> _What is being asked_: Output the entries exactly as they appear. Pictures should not be included.

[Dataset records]

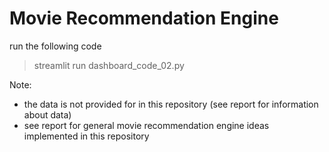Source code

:# Movie Recommendation Engine


run the following code
> streamlit run dashboard_code_02.py

Note:
- the data is not provided for in this repository (see report for information about data)
- see report for general movie recommendation engine ideas implemented in this repository
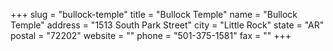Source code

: +++
slug = "bullock-temple"
title = "Bullock Temple"
name = "Bullock Temple"
address = "1513 South Park Street"
city = "Little Rock"
state = "AR"
postal = "72202"
website = ""
phone = "501-375-1581"
fax = ""
+++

> _Final answer_:
Source code

:# Movie Recommendation Engine


run the following code
> streamlit run dashboard_code_02.py

Note:
- the data is not provided for in this repository (see report for information about data)
- see report for general movie recommendation engine ideas implemented in this repository
Source code

: +++
slug = "bullock-temple"
title = "Bullock Temple"
name = "Bullock Temple"
address = "1513 South Park Street"
city = "Little Rock"
state = "AR"
postal = "72202"
website = ""
phone = "501-375-1581"
fax = ""
+++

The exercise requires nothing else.